ACTIVITY => Wherever a line below holds the word "value", copy that line.

[Opening MATERIAL PROVIDED section]

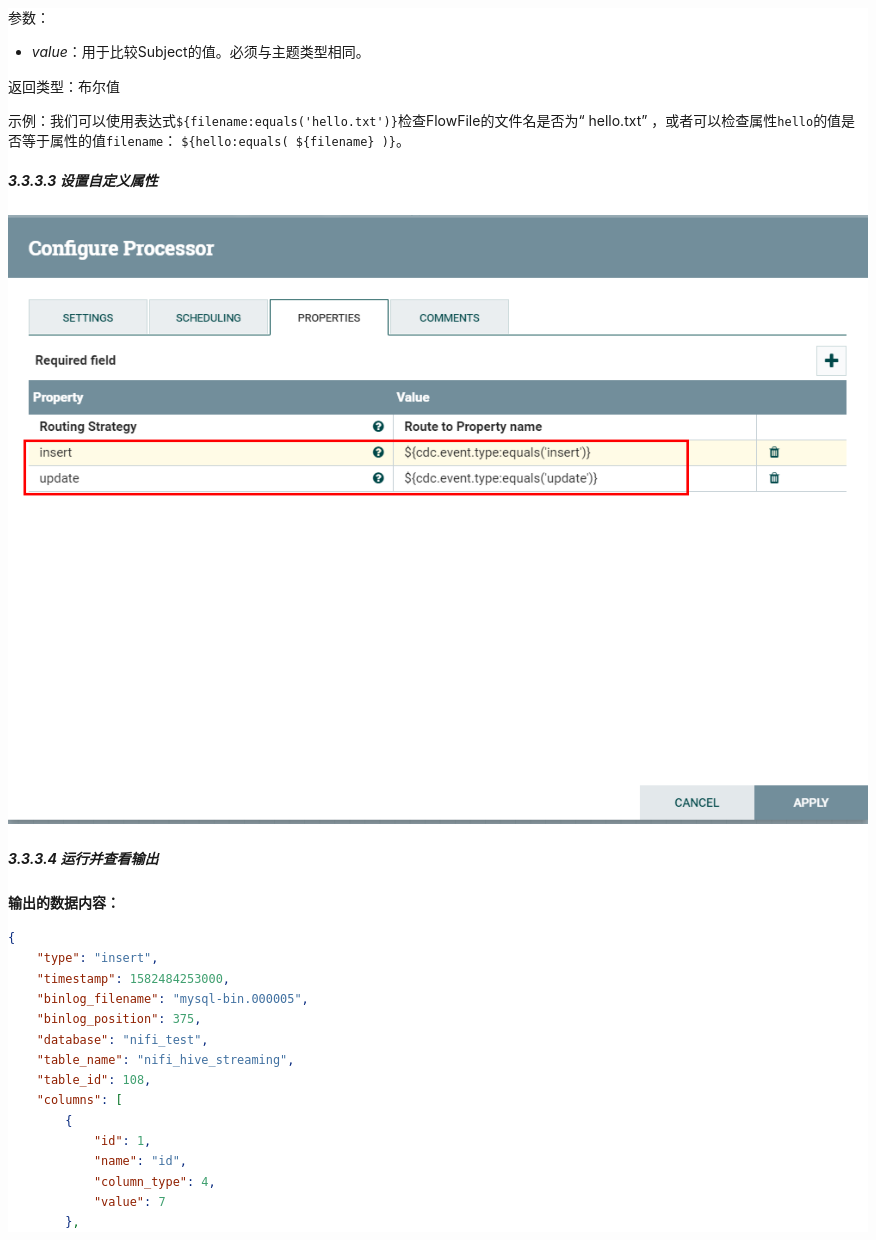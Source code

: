 参数：

- *value*：用于比较Subject的值。必须与主题类型相同。

返回类型：布尔值

示例：我们可以使用表达式`${filename:equals('hello.txt')}`检查FlowFile的文件名是否为“ hello.txt” ，或者可以检查属性`hello`的值是否等于属性的值`filename`： `${hello:equals( ${filename} )}`。



##### 3.3.3.3 设置自定义属性

![image-20200224032758290](.\images\image-20200224032758290.png)



##### 3.3.3.4 运行并查看输出



**输出的数据内容：**

```json
{
    "type": "insert",
    "timestamp": 1582484253000,
    "binlog_filename": "mysql-bin.000005",
    "binlog_position": 375,
    "database": "nifi_test",
    "table_name": "nifi_hive_streaming",
    "table_id": 108,
    "columns": [
        {
            "id": 1,
            "name": "id",
            "column_type": 4,
            "value": 7
        },
```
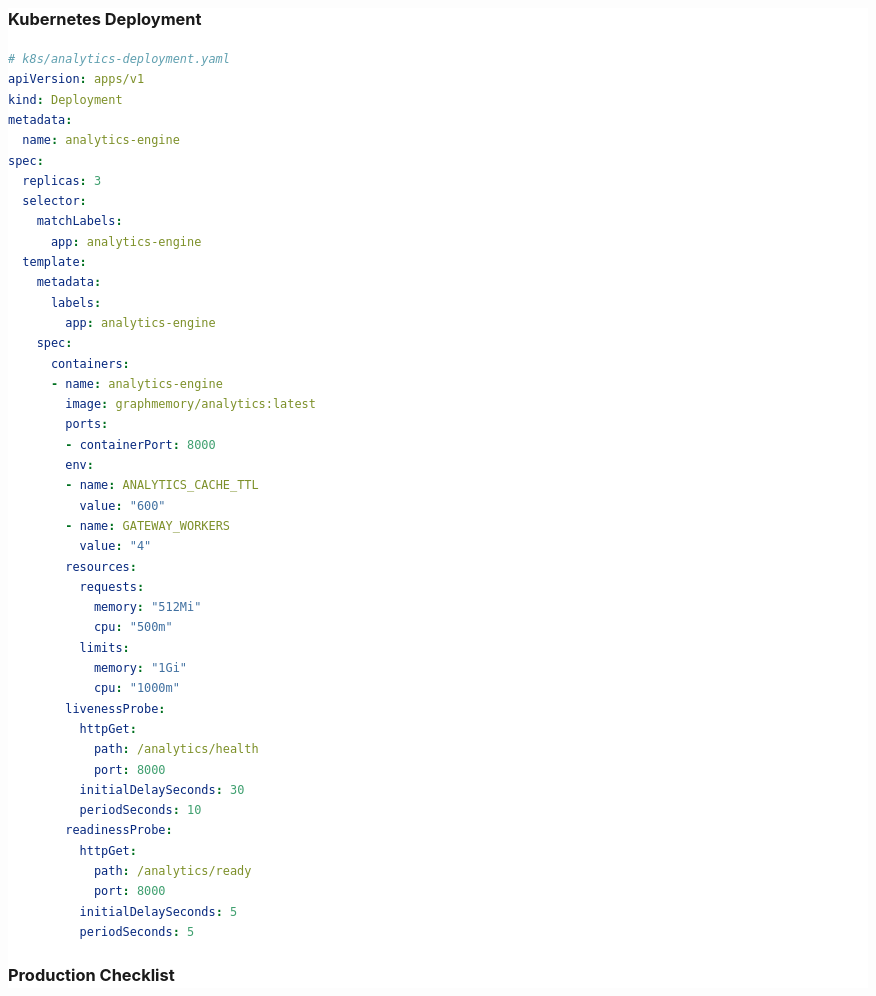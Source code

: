 ### Kubernetes Deployment

```yaml
# k8s/analytics-deployment.yaml
apiVersion: apps/v1
kind: Deployment
metadata:
  name: analytics-engine
spec:
  replicas: 3
  selector:
    matchLabels:
      app: analytics-engine
  template:
    metadata:
      labels:
        app: analytics-engine
    spec:
      containers:
      - name: analytics-engine
        image: graphmemory/analytics:latest
        ports:
        - containerPort: 8000
        env:
        - name: ANALYTICS_CACHE_TTL
          value: "600"
        - name: GATEWAY_WORKERS
          value: "4"
        resources:
          requests:
            memory: "512Mi"
            cpu: "500m"
          limits:
            memory: "1Gi"
            cpu: "1000m"
        livenessProbe:
          httpGet:
            path: /analytics/health
            port: 8000
          initialDelaySeconds: 30
          periodSeconds: 10
        readinessProbe:
          httpGet:
            path: /analytics/ready
            port: 8000
          initialDelaySeconds: 5
          periodSeconds: 5
```

### Production Checklist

[Closing MATERIAL PROVIDED section]

WRITTEN RESPONSE =>
- *value*：用于比较Subject的值。必须与主题类型相同。
            "value": 7
          value: "600"
          value: "4"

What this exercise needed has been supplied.